Lesson 1. The Lantern - Data Visualization

Web scraping and APIs are popular methods for collecting data from websites. Webscraping involves directly parsing a website’s HTML, allowing extraction of a wide range of data available on a page. Webscraping, however, introduces complexity to a project, especially if the website’s data is not consistently structured. APIs provide structured data and detailed documentation for querying the website and filtering results. They are generally easier to use but may come with restrictions, such as limits on the number of requests per day or the number of records you can retrieve.

In publication since 1881, The Lantern is The Ohio State University’s award-winning student newspaper.
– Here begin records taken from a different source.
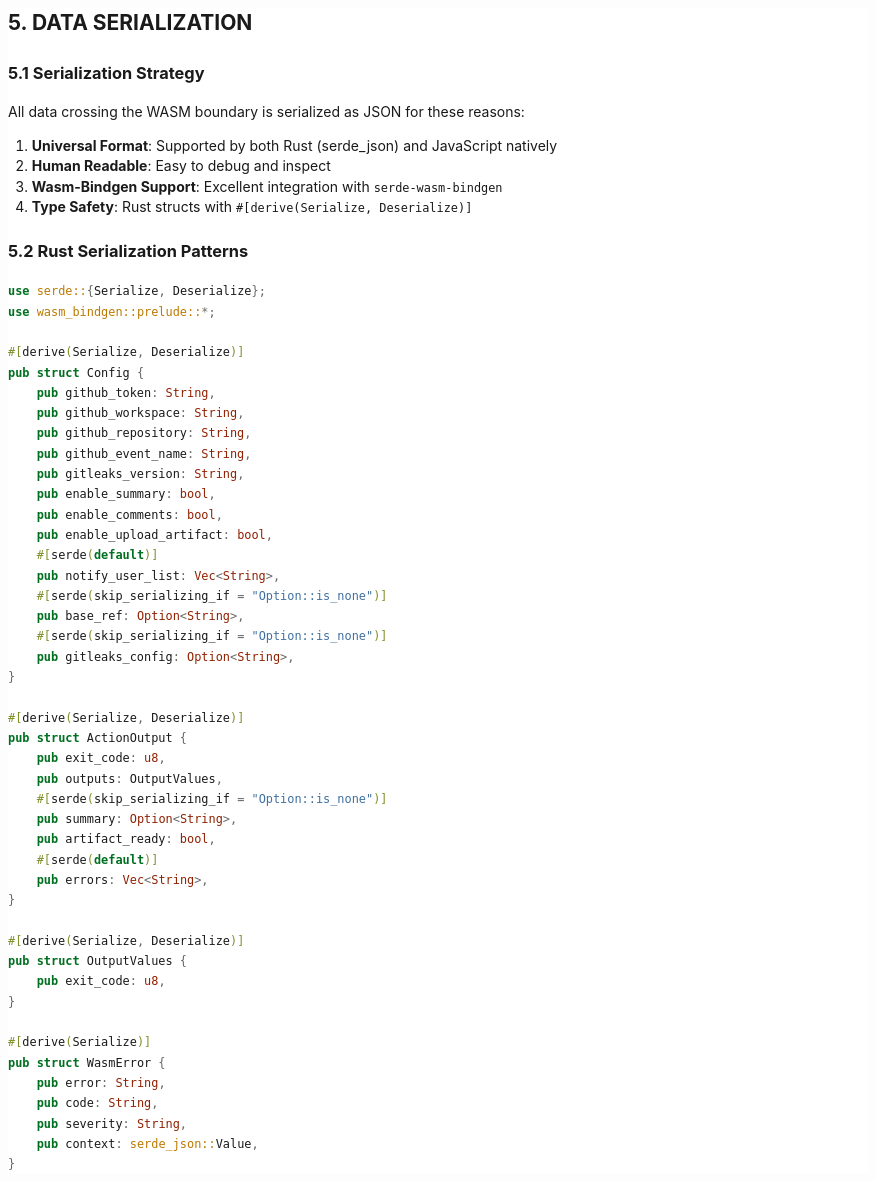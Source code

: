 
## 5. DATA SERIALIZATION

### 5.1 Serialization Strategy

All data crossing the WASM boundary is serialized as JSON for these reasons:

1. **Universal Format**: Supported by both Rust (serde_json) and JavaScript natively
2. **Human Readable**: Easy to debug and inspect
3. **Wasm-Bindgen Support**: Excellent integration with `serde-wasm-bindgen`
4. **Type Safety**: Rust structs with `#[derive(Serialize, Deserialize)]`

### 5.2 Rust Serialization Patterns

```rust
use serde::{Serialize, Deserialize};
use wasm_bindgen::prelude::*;

#[derive(Serialize, Deserialize)]
pub struct Config {
    pub github_token: String,
    pub github_workspace: String,
    pub github_repository: String,
    pub github_event_name: String,
    pub gitleaks_version: String,
    pub enable_summary: bool,
    pub enable_comments: bool,
    pub enable_upload_artifact: bool,
    #[serde(default)]
    pub notify_user_list: Vec<String>,
    #[serde(skip_serializing_if = "Option::is_none")]
    pub base_ref: Option<String>,
    #[serde(skip_serializing_if = "Option::is_none")]
    pub gitleaks_config: Option<String>,
}

#[derive(Serialize, Deserialize)]
pub struct ActionOutput {
    pub exit_code: u8,
    pub outputs: OutputValues,
    #[serde(skip_serializing_if = "Option::is_none")]
    pub summary: Option<String>,
    pub artifact_ready: bool,
    #[serde(default)]
    pub errors: Vec<String>,
}

#[derive(Serialize, Deserialize)]
pub struct OutputValues {
    pub exit_code: u8,
}

#[derive(Serialize)]
pub struct WasmError {
    pub error: String,
    pub code: String,
    pub severity: String,
    pub context: serde_json::Value,
}
```
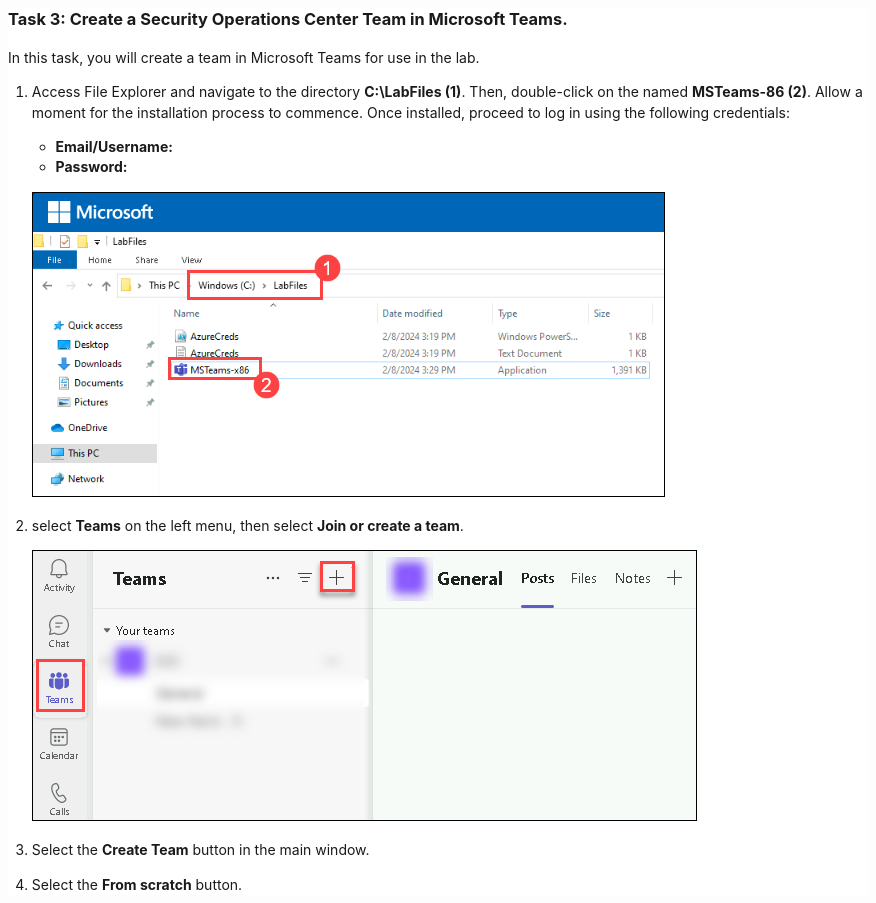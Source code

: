 ### Task 3: Create a Security Operations Center Team in Microsoft Teams.

In this task, you will create a team in Microsoft Teams for use in the lab.  

1. Access File Explorer and navigate to the directory **C:\LabFiles (1)**. Then, double-click on the named **MSTeams-86 (2)**. Allow a moment for the installation process to commence. Once installed, proceed to log in using the following credentials:

   - **Email/Username:** <inject key="AzureAdUserEmail"></inject>
   - **Password:** <inject key="AzureAdUserPassword"></inject>

   ![Lab overview.](../media/lab2.10.png)

1. select **Teams** on the left menu, then select **Join or create a team**.

    ![Lab overview.](../media/lab03-task01-teams.png) 

1. Select the **Create Team** button in the main window.

1. Select the **From scratch** button.
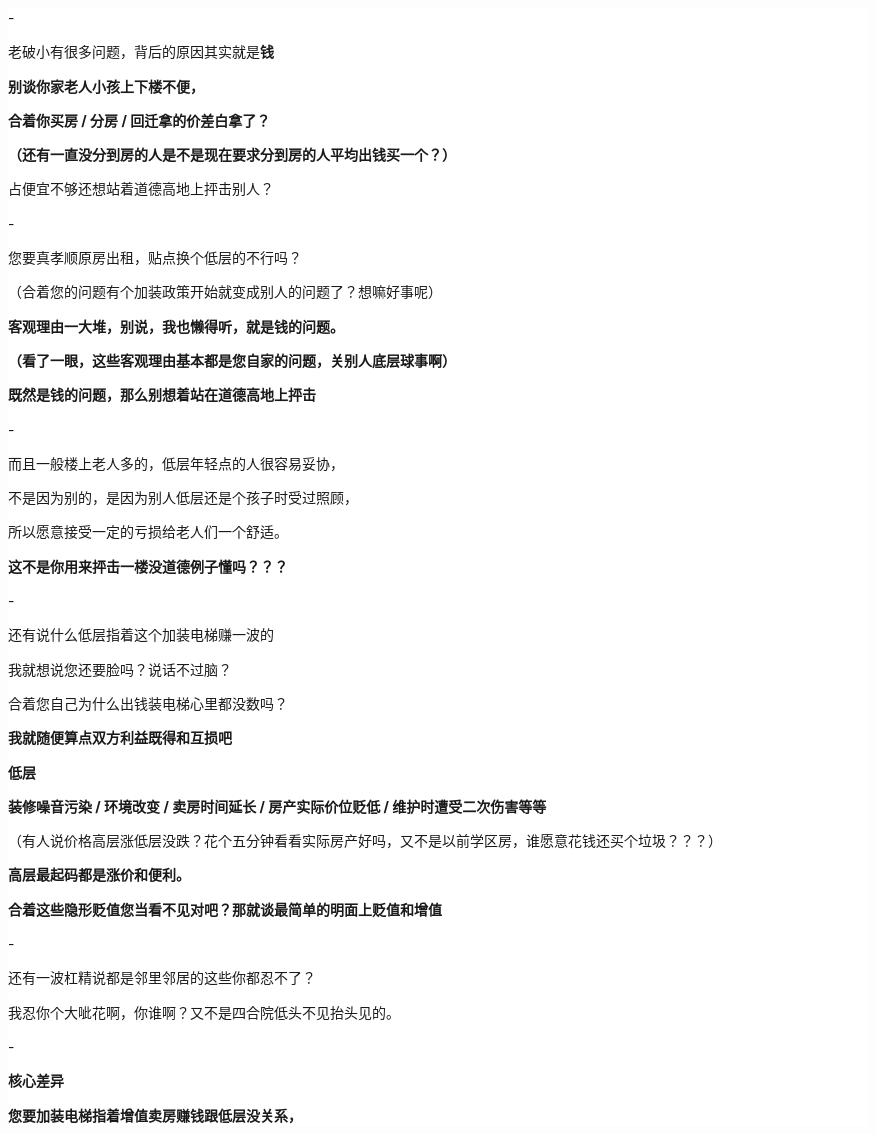 \-

老破小有很多问题，背后的原因其实就是**钱**

**别谈你家老人小孩上下楼不便，**

**合着你买房 / 分房 / 回迁拿的价差白拿了？**

**（还有一直没分到房的人是不是现在要求分到房的人平均出钱买一个？）**

占便宜不够还想站着道德高地上抨击别人？

\-

您要真孝顺原房出租，贴点换个低层的不行吗？

（合着您的问题有个加装政策开始就变成别人的问题了？想嘛好事呢）

**客观理由一大堆，别说，我也懒得听，就是钱的问题。**

**（看了一眼，这些客观理由基本都是您自家的问题，关别人底层球事啊）**

**既然是钱的问题，那么别想着站在道德高地上抨击**

\-

而且一般楼上老人多的，低层年轻点的人很容易妥协，

不是因为别的，是因为别人低层还是个孩子时受过照顾，

所以愿意接受一定的亏损给老人们一个舒适。

**这不是你用来抨击一楼没道德例子懂吗？？？**

\-

还有说什么低层指着这个加装电梯赚一波的

我就想说您还要脸吗？说话不过脑？

合着您自己为什么出钱装电梯心里都没数吗？

**我就随便算点双方利益既得和互损吧**

**低层**

**装修噪音污染 / 环境改变 / 卖房时间延长 / 房产实际价位贬低 / 维护时遭受二次伤害等等**

（有人说价格高层涨低层没跌？花个五分钟看看实际房产好吗，又不是以前学区房，谁愿意花钱还买个垃圾？？？）

**高层最起码都是涨价和便利。**

**合着这些隐形贬值您当看不见对吧？那就谈最简单的明面上贬值和增值**

\-

还有一波杠精说都是邻里邻居的这些你都忍不了？

我忍你个大呲花啊，你谁啊？又不是四合院低头不见抬头见的。

\-

**核心差异**

**您要加装电梯指着增值卖房赚钱跟低层没关系，**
The Lantern Digital Archives includes all articles, illustrations, and advertisments published in The Lantern between 1881 and 2018.

This lesson introduces BeautifulSoup, a Python library used to parse XML and HTML documents. We will use BeautifulSoup to extract elements from The Lantern’s XML.

Data skills | concepts¶

Search parameters
XML
Web scraping

Learning objectives¶

Identify search parameters and understand how they are inserted into a url.
Navigate document nodes, element noes, attribute nodes, and text nodes in a Document Object Model (DOM).
Extract and store XML elements.

This tutorial is designed to support multi-session workshops hosted by The Ohio State University Libraries Research Commons. It assumes you already have a basic understanding of Python, including how to iterate through lists and dictionaries to extract data using a for loop. To learn basic Python concepts see Python - Mastering the Basics tutorial.

LESSON 1¶

Step 1. Copyright | Terms of Use¶

Before starting any webscraping or API project, you must

Review and understand the terms of use.¶

Do the terms of service include any restrictions or guidelines?
Are permissions/licenses needed to scrape data? If yes, have you obtained these permissions/licenses?
Is the information publicly available?
If a database, is the database protected by copyright? Or in the public domain?

Fair Use¶

Limited use of copyrighted materials is allowed under certain conditions for journalism, scholarship, and teaching. Use the Resources for determining fair use to verify your project is within the scope of fair use. Contact University Libraries Copyright Services if you have any questions.

Check for robots.txt directives¶

robots.txt directives limit web-scraping or web-crawling. Look for this file in the root directory of the website by adding /robots.txt to the end of the url. Respect these directives.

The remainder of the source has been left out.